WORK TASK: Which of the lines below contain the string "Сатып"? Copy each one.
Start of MATERIAL FOR THE TASK
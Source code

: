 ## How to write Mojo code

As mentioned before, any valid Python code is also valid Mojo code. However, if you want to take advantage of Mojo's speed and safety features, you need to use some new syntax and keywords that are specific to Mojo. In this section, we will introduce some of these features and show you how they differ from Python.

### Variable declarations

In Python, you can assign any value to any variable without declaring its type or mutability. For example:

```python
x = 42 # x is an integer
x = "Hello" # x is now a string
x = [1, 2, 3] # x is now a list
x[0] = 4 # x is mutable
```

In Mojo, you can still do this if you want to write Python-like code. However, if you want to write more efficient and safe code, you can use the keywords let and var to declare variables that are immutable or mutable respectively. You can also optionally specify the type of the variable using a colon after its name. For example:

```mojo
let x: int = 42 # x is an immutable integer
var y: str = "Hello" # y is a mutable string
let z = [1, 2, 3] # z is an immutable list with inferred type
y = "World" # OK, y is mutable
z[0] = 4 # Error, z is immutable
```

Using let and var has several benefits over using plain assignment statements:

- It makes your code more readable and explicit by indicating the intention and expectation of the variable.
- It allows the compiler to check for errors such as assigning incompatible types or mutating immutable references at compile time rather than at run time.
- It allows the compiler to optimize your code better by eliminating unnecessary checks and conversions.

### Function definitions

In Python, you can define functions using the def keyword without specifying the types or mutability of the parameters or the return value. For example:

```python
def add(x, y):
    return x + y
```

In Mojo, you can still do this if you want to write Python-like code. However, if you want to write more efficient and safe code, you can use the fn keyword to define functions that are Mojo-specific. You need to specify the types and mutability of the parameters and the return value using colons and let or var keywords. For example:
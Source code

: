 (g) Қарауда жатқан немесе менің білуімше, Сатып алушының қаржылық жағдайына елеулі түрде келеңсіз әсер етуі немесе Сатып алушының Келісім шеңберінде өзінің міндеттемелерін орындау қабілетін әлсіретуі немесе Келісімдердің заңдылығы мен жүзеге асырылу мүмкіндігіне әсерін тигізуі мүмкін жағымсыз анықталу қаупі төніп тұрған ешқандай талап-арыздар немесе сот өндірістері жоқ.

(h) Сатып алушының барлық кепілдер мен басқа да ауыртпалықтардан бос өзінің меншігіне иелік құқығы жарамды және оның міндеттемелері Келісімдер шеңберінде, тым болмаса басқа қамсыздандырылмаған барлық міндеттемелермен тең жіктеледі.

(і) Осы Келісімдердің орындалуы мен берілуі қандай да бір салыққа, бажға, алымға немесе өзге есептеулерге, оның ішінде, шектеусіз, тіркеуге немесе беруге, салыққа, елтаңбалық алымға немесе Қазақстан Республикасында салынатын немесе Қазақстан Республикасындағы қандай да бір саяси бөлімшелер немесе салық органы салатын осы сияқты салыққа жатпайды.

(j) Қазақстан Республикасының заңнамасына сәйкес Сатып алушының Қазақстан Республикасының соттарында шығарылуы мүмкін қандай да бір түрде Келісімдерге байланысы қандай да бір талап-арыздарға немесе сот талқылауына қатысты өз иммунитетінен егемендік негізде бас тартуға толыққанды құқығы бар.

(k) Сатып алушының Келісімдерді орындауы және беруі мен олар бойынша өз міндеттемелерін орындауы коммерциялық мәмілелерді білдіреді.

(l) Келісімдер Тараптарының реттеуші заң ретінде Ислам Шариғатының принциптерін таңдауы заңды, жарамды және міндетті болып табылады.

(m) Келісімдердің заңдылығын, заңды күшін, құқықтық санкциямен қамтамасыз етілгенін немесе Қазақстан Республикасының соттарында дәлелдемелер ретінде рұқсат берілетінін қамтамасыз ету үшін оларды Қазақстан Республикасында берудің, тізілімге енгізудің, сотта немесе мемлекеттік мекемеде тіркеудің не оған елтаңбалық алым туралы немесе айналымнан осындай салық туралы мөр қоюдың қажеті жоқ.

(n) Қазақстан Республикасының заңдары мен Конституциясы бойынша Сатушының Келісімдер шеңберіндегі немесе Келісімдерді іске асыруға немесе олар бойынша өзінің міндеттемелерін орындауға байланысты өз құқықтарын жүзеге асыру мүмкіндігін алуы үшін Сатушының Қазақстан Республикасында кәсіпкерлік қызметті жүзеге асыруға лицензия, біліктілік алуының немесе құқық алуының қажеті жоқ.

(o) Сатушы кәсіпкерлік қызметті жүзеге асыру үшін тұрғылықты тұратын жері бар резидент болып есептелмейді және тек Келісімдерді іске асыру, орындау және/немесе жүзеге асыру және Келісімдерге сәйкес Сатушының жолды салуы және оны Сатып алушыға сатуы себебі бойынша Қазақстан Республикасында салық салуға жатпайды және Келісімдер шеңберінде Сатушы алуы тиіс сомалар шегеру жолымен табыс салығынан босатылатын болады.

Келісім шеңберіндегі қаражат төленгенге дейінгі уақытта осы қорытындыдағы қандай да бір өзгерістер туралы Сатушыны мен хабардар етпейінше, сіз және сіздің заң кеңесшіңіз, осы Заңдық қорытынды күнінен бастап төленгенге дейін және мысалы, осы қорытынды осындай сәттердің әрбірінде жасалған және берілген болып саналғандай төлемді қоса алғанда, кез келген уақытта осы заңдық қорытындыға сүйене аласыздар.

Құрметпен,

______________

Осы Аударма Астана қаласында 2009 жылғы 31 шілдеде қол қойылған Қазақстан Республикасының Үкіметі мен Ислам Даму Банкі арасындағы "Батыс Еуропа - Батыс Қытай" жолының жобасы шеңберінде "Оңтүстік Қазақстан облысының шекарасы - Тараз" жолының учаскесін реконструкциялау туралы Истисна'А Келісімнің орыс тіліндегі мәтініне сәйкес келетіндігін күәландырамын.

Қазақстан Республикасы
End of MATERIAL FOR THE TASK
COMPLETED TASK:
: (g) Қарауда жатқан немесе менің білуімше, Сатып алушының қаржылық жағдайына елеулі түрде келеңсіз әсер етуі немесе Сатып алушының Келісім шеңберінде өзінің міндеттемелерін орындау қабілетін әлсіретуі немесе Келісімдердің заңдылығы мен жүзеге асырылу мүмкіндігіне әсерін тигізуі мүмкін жағымсыз анықталу қаупі төніп тұрған ешқандай талап-арыздар немесе сот өндірістері жоқ.
(h) Сатып алушының барлық кепілдер мен басқа да ауыртпалықтардан бос өзінің меншігіне иелік құқығы жарамды және оның міндеттемелері Келісімдер шеңберінде, тым болмаса басқа қамсыздандырылмаған барлық міндеттемелермен тең жіктеледі.
(j) Қазақстан Республикасының заңнамасына сәйкес Сатып алушының Қазақстан Республикасының соттарында шығарылуы мүмкін қандай да бір түрде Келісімдерге байланысы қандай да бір талап-арыздарға немесе сот талқылауына қатысты өз иммунитетінен егемендік негізде бас тартуға толыққанды құқығы бар.
(k) Сатып алушының Келісімдерді орындауы және беруі мен олар бойынша өз міндеттемелерін орындауы коммерциялық мәмілелерді білдіреді.
(o) Сатушы кәсіпкерлік қызметті жүзеге асыру үшін тұрғылықты тұратын жері бар резидент болып есептелмейді және тек Келісімдерді іске асыру, орындау және/немесе жүзеге асыру және Келісімдерге сәйкес Сатушының жолды салуы және оны Сатып алушыға сатуы себебі бойынша Қазақстан Республикасында салық салуға жатпайды және Келісімдер шеңберінде Сатушы алуы тиіс сомалар шегеру жолымен табыс салығынан босатылатын болады.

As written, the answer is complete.